▶ _Activity_
Although the data below holds other lines too, output only those from the line with "- stores # 数据模块" up to and including the line with "This website is", exactly as they appear.

+++ Given data

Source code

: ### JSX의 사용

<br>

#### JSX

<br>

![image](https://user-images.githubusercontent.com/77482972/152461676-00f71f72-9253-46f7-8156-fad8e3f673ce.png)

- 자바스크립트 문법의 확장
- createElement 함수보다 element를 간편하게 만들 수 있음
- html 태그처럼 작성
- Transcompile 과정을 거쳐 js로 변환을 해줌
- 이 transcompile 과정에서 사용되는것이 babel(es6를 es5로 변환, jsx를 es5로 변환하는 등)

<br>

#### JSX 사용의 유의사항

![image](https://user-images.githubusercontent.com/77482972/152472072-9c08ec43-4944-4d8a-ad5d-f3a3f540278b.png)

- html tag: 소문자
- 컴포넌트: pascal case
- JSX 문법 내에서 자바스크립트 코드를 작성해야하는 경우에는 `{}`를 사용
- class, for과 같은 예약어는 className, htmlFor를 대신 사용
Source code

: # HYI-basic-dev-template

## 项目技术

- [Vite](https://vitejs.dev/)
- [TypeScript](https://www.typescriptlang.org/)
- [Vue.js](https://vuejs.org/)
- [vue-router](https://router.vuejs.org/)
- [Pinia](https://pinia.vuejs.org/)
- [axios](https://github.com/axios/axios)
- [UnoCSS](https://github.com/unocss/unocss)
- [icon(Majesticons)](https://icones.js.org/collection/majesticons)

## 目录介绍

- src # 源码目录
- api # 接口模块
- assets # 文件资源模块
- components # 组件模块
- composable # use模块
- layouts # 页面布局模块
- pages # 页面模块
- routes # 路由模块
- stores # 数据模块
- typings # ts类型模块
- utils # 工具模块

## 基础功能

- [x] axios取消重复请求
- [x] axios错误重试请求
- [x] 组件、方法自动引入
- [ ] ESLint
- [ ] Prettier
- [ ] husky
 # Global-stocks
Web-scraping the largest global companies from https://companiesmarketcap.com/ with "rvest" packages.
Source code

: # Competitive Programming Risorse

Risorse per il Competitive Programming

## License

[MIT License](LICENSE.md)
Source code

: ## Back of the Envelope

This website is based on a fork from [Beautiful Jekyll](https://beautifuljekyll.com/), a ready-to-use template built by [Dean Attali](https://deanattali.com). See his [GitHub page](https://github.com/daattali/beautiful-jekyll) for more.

++++++
+++ Given data

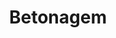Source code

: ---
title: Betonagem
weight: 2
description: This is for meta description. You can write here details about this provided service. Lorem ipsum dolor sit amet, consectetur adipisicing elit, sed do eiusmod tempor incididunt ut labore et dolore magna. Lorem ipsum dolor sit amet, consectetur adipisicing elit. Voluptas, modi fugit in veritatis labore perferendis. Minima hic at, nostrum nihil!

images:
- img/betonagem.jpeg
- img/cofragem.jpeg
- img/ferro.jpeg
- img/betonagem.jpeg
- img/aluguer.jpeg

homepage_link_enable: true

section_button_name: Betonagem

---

++++++

▶ _Worked solution_
- stores # 数据模块
- typings # ts类型模块
- utils # 工具模块

## 基础功能

- [x] axios取消重复请求
- [x] axios错误重试请求
- [x] 组件、方法自动引入
- [ ] ESLint
- [ ] Prettier
- [ ] husky
 # Global-stocks
Web-scraping the largest global companies from https://companiesmarketcap.com/ with "rvest" packages.
Source code

: # Competitive Programming Risorse

Risorse per il Competitive Programming

## License

[MIT License](LICENSE.md)
Source code

: ## Back of the Envelope

This website is based on a fork from [Beautiful Jekyll](https://beautifuljekyll.com/), a ready-to-use template built by [Dean Attali](https://deanattali.com). See his [GitHub page](https://github.com/daattali/beautiful-jekyll) for more.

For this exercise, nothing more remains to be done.